• Goal of the exercise
In full and exactly, reproduce the entries below, but omit the pictures.

• Data under study
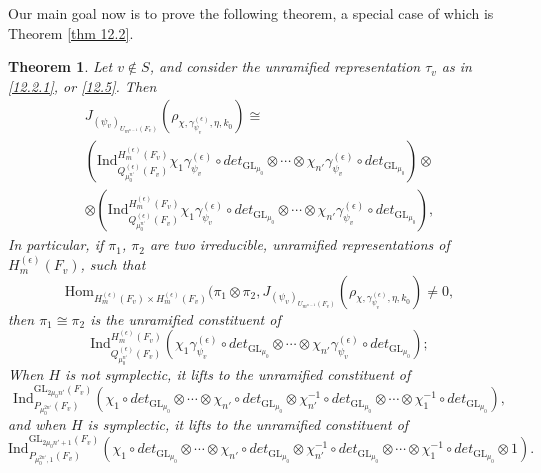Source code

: \documentclass[12pts]{amsart}
\newcommand{\GL}{{\mathrm{GL}}}
\newcommand{\Hom}{{\mathrm{Hom}}}
\newcommand{\Ind}{{\mathrm{Ind}}}
\newtheorem{thm}{Theorem}[section]
\begin{document}
Our main goal now is to prove the following theorem, a special case of which is Theorem \ref{thm 12.2}.
\begin{thm}\label{thm 12.3}
	Let $v\notin S$, and consider the unramified representation $\tau_v$ as in \eqref{12.2.1}, or \eqref{12.5}. Then
	\begin{multline}\label{12.17}
	J_{(\psi_v)_{U_{m^{n-1}}(F_v)}}(\rho_{\chi,\gamma_{\psi_v}^{(\epsilon)},\eta,k_0})\cong\\ (\Ind_{Q_{\mu_0^{n'}}^{(\epsilon)}(F_v)}^{H_m^{(\epsilon)}(F_v)}\chi_1\gamma_{\psi_v}^{(\epsilon)}\circ det_{\GL_{\mu_0}}\otimes\cdots\otimes\chi_{n'}\gamma_{\psi_v}^{(\epsilon)}\circ det_{\GL_{\mu_0}})\otimes\\ \otimes(\Ind_{Q_{\mu_0^{n'}}^{(\epsilon)}(F_v)}^{H_m^{(\epsilon)}(F_v)}\chi_1\gamma_{\psi_v}^{(\epsilon)}\circ det_{\GL_{\mu_0}}\otimes\cdots\otimes\chi_{n'}\gamma_{\psi_v}^{(\epsilon)}\circ det_{\GL_{\mu_0}}),
	\end{multline}
	In particular, if $\pi_1$, $\pi_2$ are two irreducible, unramified representations of $H_m^{(\epsilon)}(F_v)$, such that
	\begin{equation}\label{12.18}
	\Hom_{H_m^{(\epsilon)}(F_v)\times H_m^{(\epsilon)}(F_v)}(\pi_1\otimes \pi_2,
	J_{(\psi_v)_{U_{m^{n-1}}(F_v)}}(\rho_{\chi,\gamma_{\psi_v}^{(\epsilon)},\eta,k_0})\neq 0,
	\end{equation}
	then $\pi_1\cong \pi_2$ is the unramified constituent of 
	$$
	\Ind_{Q_{\mu_0^{n'}}^{(\epsilon)}(F_v)}^{H_m^{(\epsilon)}(F_v)}(\chi_1\gamma_{\psi_v}^{(\epsilon)}\circ det_{\GL_{\mu_0}}\otimes\cdots\otimes\chi_{n'}\gamma_{\psi_v}^{(\epsilon)}\circ det_{\GL_{\mu_0}});
	$$
When $H$ is not symplectic, it lifts to the unramified constituent of
$$
\Ind_{P_{\mu_0^{2n'}}(F_v)}^{\GL_{2\mu_0n'}(F_v)}(\chi_1\circ det_{\GL_{\mu_0}}\otimes\cdots\otimes\chi_{n'}\circ det_{\GL_{\mu_0}}\otimes
\chi^{-1}_{n'}\circ det_{\GL_{\mu_0}}\otimes\cdots\otimes \chi^{-1}_1\circ det_{\GL_{\mu_0}}), 
$$
and when $H$ is symplectic, it lifts to the unramified constituent of
$$
\Ind_{P_{\mu_0^{2n'},1}(F_v)}^{\GL_{2\mu_0n'+1}(F_v)}(\chi_1\circ det_{\GL_{\mu_0}}\otimes\cdots\otimes\chi_{n'}\circ det_{\GL_{\mu_0}}\otimes
\chi^{-1}_{n'}\circ det_{\GL_{\mu_0}}\otimes\cdots\otimes \chi^{-1}_1\circ det_{\GL_{\mu_0}}\otimes 1). 
$$
\end{thm}
\end{document}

• Response to this exercise
Source code

: \documentclass[12pts]{amsart}
\newcommand{\GL}{{\mathrm{GL}}}
\newcommand{\Hom}{{\mathrm{Hom}}}
\newcommand{\Ind}{{\mathrm{Ind}}}
\newtheorem{thm}{Theorem}[section]
\begin{document}
Our main goal now is to prove the following theorem, a special case of which is Theorem \ref{thm 12.2}.
\begin{thm}\label{thm 12.3}
	Let $v\notin S$, and consider the unramified representation $\tau_v$ as in \eqref{12.2.1}, or \eqref{12.5}. Then
	\begin{multline}\label{12.17}
	J_{(\psi_v)_{U_{m^{n-1}}(F_v)}}(\rho_{\chi,\gamma_{\psi_v}^{(\epsilon)},\eta,k_0})\cong\\ (\Ind_{Q_{\mu_0^{n'}}^{(\epsilon)}(F_v)}^{H_m^{(\epsilon)}(F_v)}\chi_1\gamma_{\psi_v}^{(\epsilon)}\circ det_{\GL_{\mu_0}}\otimes\cdots\otimes\chi_{n'}\gamma_{\psi_v}^{(\epsilon)}\circ det_{\GL_{\mu_0}})\otimes\\ \otimes(\Ind_{Q_{\mu_0^{n'}}^{(\epsilon)}(F_v)}^{H_m^{(\epsilon)}(F_v)}\chi_1\gamma_{\psi_v}^{(\epsilon)}\circ det_{\GL_{\mu_0}}\otimes\cdots\otimes\chi_{n'}\gamma_{\psi_v}^{(\epsilon)}\circ det_{\GL_{\mu_0}}),
	\end{multline}
	In particular, if $\pi_1$, $\pi_2$ are two irreducible, unramified representations of $H_m^{(\epsilon)}(F_v)$, such that
	\begin{equation}\label{12.18}
	\Hom_{H_m^{(\epsilon)}(F_v)\times H_m^{(\epsilon)}(F_v)}(\pi_1\otimes \pi_2,
	J_{(\psi_v)_{U_{m^{n-1}}(F_v)}}(\rho_{\chi,\gamma_{\psi_v}^{(\epsilon)},\eta,k_0})\neq 0,
	\end{equation}
	then $\pi_1\cong \pi_2$ is the unramified constituent of 
	$$
	\Ind_{Q_{\mu_0^{n'}}^{(\epsilon)}(F_v)}^{H_m^{(\epsilon)}(F_v)}(\chi_1\gamma_{\psi_v}^{(\epsilon)}\circ det_{\GL_{\mu_0}}\otimes\cdots\otimes\chi_{n'}\gamma_{\psi_v}^{(\epsilon)}\circ det_{\GL_{\mu_0}});
	$$
When $H$ is not symplectic, it lifts to the unramified constituent of
$$
\Ind_{P_{\mu_0^{2n'}}(F_v)}^{\GL_{2\mu_0n'}(F_v)}(\chi_1\circ det_{\GL_{\mu_0}}\otimes\cdots\otimes\chi_{n'}\circ det_{\GL_{\mu_0}}\otimes
\chi^{-1}_{n'}\circ det_{\GL_{\mu_0}}\otimes\cdots\otimes \chi^{-1}_1\circ det_{\GL_{\mu_0}}), 
$$
and when $H$ is symplectic, it lifts to the unramified constituent of
$$
\Ind_{P_{\mu_0^{2n'},1}(F_v)}^{\GL_{2\mu_0n'+1}(F_v)}(\chi_1\circ det_{\GL_{\mu_0}}\otimes\cdots\otimes\chi_{n'}\circ det_{\GL_{\mu_0}}\otimes
\chi^{-1}_{n'}\circ det_{\GL_{\mu_0}}\otimes\cdots\otimes \chi^{-1}_1\circ det_{\GL_{\mu_0}}\otimes 1). 
$$
\end{thm}
\end{document}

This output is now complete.